**Problem to solve:**
Repeat, exactly as written, all of the entries, but not their pictures.

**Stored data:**

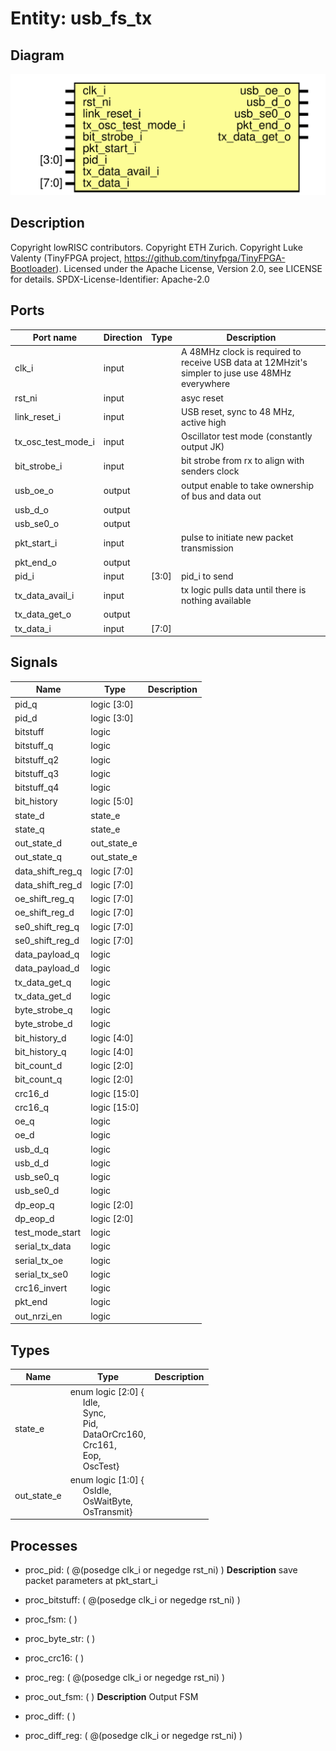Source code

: # Entity: usb_fs_tx

## Diagram

![Diagram](usb_fs_tx.svg "Diagram")
## Description

Copyright lowRISC contributors.
 Copyright ETH Zurich.
 Copyright Luke Valenty (TinyFPGA project, https://github.com/tinyfpga/TinyFPGA-Bootloader).
 Licensed under the Apache License, Version 2.0, see LICENSE for details.
 SPDX-License-Identifier: Apache-2.0
 
## Ports

| Port name          | Direction | Type  | Description                                                                                      |
| ------------------ | --------- | ----- | ------------------------------------------------------------------------------------------------ |
| clk_i              | input     |       | A 48MHz clock is required to receive USB data at 12MHzit's simpler to juse use 48MHz everywhere  |
| rst_ni             | input     |       | asyc reset                                                                                       |
| link_reset_i       | input     |       | USB reset, sync to 48 MHz, active high                                                           |
| tx_osc_test_mode_i | input     |       | Oscillator test mode (constantly output JK)                                                      |
| bit_strobe_i       | input     |       | bit strobe from rx to align with senders clock                                                   |
| usb_oe_o           | output    |       | output enable to take ownership of bus and data out                                              |
| usb_d_o            | output    |       |                                                                                                  |
| usb_se0_o          | output    |       |                                                                                                  |
| pkt_start_i        | input     |       | pulse to initiate new packet transmission                                                        |
| pkt_end_o          | output    |       |                                                                                                  |
| pid_i              | input     | [3:0] | pid_i to send                                                                                    |
| tx_data_avail_i    | input     |       | tx logic pulls data until there is nothing available                                             |
| tx_data_get_o      | output    |       |                                                                                                  |
| tx_data_i          | input     | [7:0] |                                                                                                  |
## Signals

| Name             | Type         | Description |
| ---------------- | ------------ | ----------- |
| pid_q            | logic [3:0]  |             |
| pid_d            | logic [3:0]  |             |
| bitstuff         | logic        |             |
| bitstuff_q       | logic        |             |
| bitstuff_q2      | logic        |             |
| bitstuff_q3      | logic        |             |
| bitstuff_q4      | logic        |             |
| bit_history      | logic [5:0]  |             |
| state_d          | state_e      |             |
| state_q          | state_e      |             |
| out_state_d      | out_state_e  |             |
| out_state_q      | out_state_e  |             |
| data_shift_reg_q | logic [7:0]  |             |
| data_shift_reg_d | logic [7:0]  |             |
| oe_shift_reg_q   | logic [7:0]  |             |
| oe_shift_reg_d   | logic [7:0]  |             |
| se0_shift_reg_q  | logic [7:0]  |             |
| se0_shift_reg_d  | logic [7:0]  |             |
| data_payload_q   | logic        |             |
| data_payload_d   | logic        |             |
| tx_data_get_q    | logic        |             |
| tx_data_get_d    | logic        |             |
| byte_strobe_q    | logic        |             |
| byte_strobe_d    | logic        |             |
| bit_history_d    | logic [4:0]  |             |
| bit_history_q    | logic [4:0]  |             |
| bit_count_d      | logic [2:0]  |             |
| bit_count_q      | logic [2:0]  |             |
| crc16_d          | logic [15:0] |             |
| crc16_q          | logic [15:0] |             |
| oe_q             | logic        |             |
| oe_d             | logic        |             |
| usb_d_q          | logic        |             |
| usb_d_d          | logic        |             |
| usb_se0_q        | logic        |             |
| usb_se0_d        | logic        |             |
| dp_eop_q         | logic [2:0]  |             |
| dp_eop_d         | logic [2:0]  |             |
| test_mode_start  | logic        |             |
| serial_tx_data   | logic        |             |
| serial_tx_oe     | logic        |             |
| serial_tx_se0    | logic        |             |
| crc16_invert     | logic        |             |
| pkt_end          | logic        |             |
| out_nrzi_en      | logic        |             |
## Types

| Name        | Type                                                                                                                                                                                                                                                                                                                               | Description |
| ----------- | ---------------------------------------------------------------------------------------------------------------------------------------------------------------------------------------------------------------------------------------------------------------------------------------------------------------------------------- | ----------- |
| state_e     | enum logic [2:0] {<br><span style="padding-left:20px">Idle,<br><span style="padding-left:20px"> Sync,<br><span style="padding-left:20px"> Pid,<br><span style="padding-left:20px"> DataOrCrc160,<br><span style="padding-left:20px"> Crc161,<br><span style="padding-left:20px"> Eop,<br><span style="padding-left:20px"> OscTest} |             |
| out_state_e | enum logic [1:0] {<br><span style="padding-left:20px">OsIdle,<br><span style="padding-left:20px"> OsWaitByte,<br><span style="padding-left:20px"> OsTransmit}                                                                                                                                                                      |             |
## Processes
- proc_pid: ( @(posedge clk_i or negedge rst_ni) )
**Description**
save packet parameters at pkt_start_i

- proc_bitstuff: ( @(posedge clk_i or negedge rst_ni) )
- proc_fsm: (  )
- proc_byte_str: (  )
- proc_crc16: (  )
- proc_reg: ( @(posedge clk_i or negedge rst_ni) )
- proc_out_fsm: (  )
**Description**
Output FSM

- proc_diff: (  )
- proc_diff_reg: ( @(posedge clk_i or negedge rst_ni) )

**Solution to this task:**
Source code

: # Entity: usb_fs_tx

## Diagram

![Diagram](usb_fs_tx.svg "Diagram")
## Description

Copyright lowRISC contributors.
 Copyright ETH Zurich.
 Copyright Luke Valenty (TinyFPGA project, https://github.com/tinyfpga/TinyFPGA-Bootloader).
 Licensed under the Apache License, Version 2.0, see LICENSE for details.
 SPDX-License-Identifier: Apache-2.0
 
## Ports

| Port name          | Direction | Type  | Description                                                                                      |
| ------------------ | --------- | ----- | ------------------------------------------------------------------------------------------------ |
| clk_i              | input     |       | A 48MHz clock is required to receive USB data at 12MHzit's simpler to juse use 48MHz everywhere  |
| rst_ni             | input     |       | asyc reset                                                                                       |
| link_reset_i       | input     |       | USB reset, sync to 48 MHz, active high                                                           |
| tx_osc_test_mode_i | input     |       | Oscillator test mode (constantly output JK)                                                      |
| bit_strobe_i       | input     |       | bit strobe from rx to align with senders clock                                                   |
| usb_oe_o           | output    |       | output enable to take ownership of bus and data out                                              |
| usb_d_o            | output    |       |                                                                                                  |
| usb_se0_o          | output    |       |                                                                                                  |
| pkt_start_i        | input     |       | pulse to initiate new packet transmission                                                        |
| pkt_end_o          | output    |       |                                                                                                  |
| pid_i              | input     | [3:0] | pid_i to send                                                                                    |
| tx_data_avail_i    | input     |       | tx logic pulls data until there is nothing available                                             |
| tx_data_get_o      | output    |       |                                                                                                  |
| tx_data_i          | input     | [7:0] |                                                                                                  |
## Signals

| Name             | Type         | Description |
| ---------------- | ------------ | ----------- |
| pid_q            | logic [3:0]  |             |
| pid_d            | logic [3:0]  |             |
| bitstuff         | logic        |             |
| bitstuff_q       | logic        |             |
| bitstuff_q2      | logic        |             |
| bitstuff_q3      | logic        |             |
| bitstuff_q4      | logic        |             |
| bit_history      | logic [5:0]  |             |
| state_d          | state_e      |             |
| state_q          | state_e      |             |
| out_state_d      | out_state_e  |             |
| out_state_q      | out_state_e  |             |
| data_shift_reg_q | logic [7:0]  |             |
| data_shift_reg_d | logic [7:0]  |             |
| oe_shift_reg_q   | logic [7:0]  |             |
| oe_shift_reg_d   | logic [7:0]  |             |
| se0_shift_reg_q  | logic [7:0]  |             |
| se0_shift_reg_d  | logic [7:0]  |             |
| data_payload_q   | logic        |             |
| data_payload_d   | logic        |             |
| tx_data_get_q    | logic        |             |
| tx_data_get_d    | logic        |             |
| byte_strobe_q    | logic        |             |
| byte_strobe_d    | logic        |             |
| bit_history_d    | logic [4:0]  |             |
| bit_history_q    | logic [4:0]  |             |
| bit_count_d      | logic [2:0]  |             |
| bit_count_q      | logic [2:0]  |             |
| crc16_d          | logic [15:0] |             |
| crc16_q          | logic [15:0] |             |
| oe_q             | logic        |             |
| oe_d             | logic        |             |
| usb_d_q          | logic        |             |
| usb_d_d          | logic        |             |
| usb_se0_q        | logic        |             |
| usb_se0_d        | logic        |             |
| dp_eop_q         | logic [2:0]  |             |
| dp_eop_d         | logic [2:0]  |             |
| test_mode_start  | logic        |             |
| serial_tx_data   | logic        |             |
| serial_tx_oe     | logic        |             |
| serial_tx_se0    | logic        |             |
| crc16_invert     | logic        |             |
| pkt_end          | logic        |             |
| out_nrzi_en      | logic        |             |
## Types

| Name        | Type                                                                                                                                                                                                                                                                                                                               | Description |
| ----------- | ---------------------------------------------------------------------------------------------------------------------------------------------------------------------------------------------------------------------------------------------------------------------------------------------------------------------------------- | ----------- |
| state_e     | enum logic [2:0] {<br><span style="padding-left:20px">Idle,<br><span style="padding-left:20px"> Sync,<br><span style="padding-left:20px"> Pid,<br><span style="padding-left:20px"> DataOrCrc160,<br><span style="padding-left:20px"> Crc161,<br><span style="padding-left:20px"> Eop,<br><span style="padding-left:20px"> OscTest} |             |
| out_state_e | enum logic [1:0] {<br><span style="padding-left:20px">OsIdle,<br><span style="padding-left:20px"> OsWaitByte,<br><span style="padding-left:20px"> OsTransmit}                                                                                                                                                                      |             |
## Processes
- proc_pid: ( @(posedge clk_i or negedge rst_ni) )
**Description**
save packet parameters at pkt_start_i

- proc_bitstuff: ( @(posedge clk_i or negedge rst_ni) )
- proc_fsm: (  )
- proc_byte_str: (  )
- proc_crc16: (  )
- proc_reg: ( @(posedge clk_i or negedge rst_ni) )
- proc_out_fsm: (  )
**Description**
Output FSM

- proc_diff: (  )
- proc_diff_reg: ( @(posedge clk_i or negedge rst_ni) )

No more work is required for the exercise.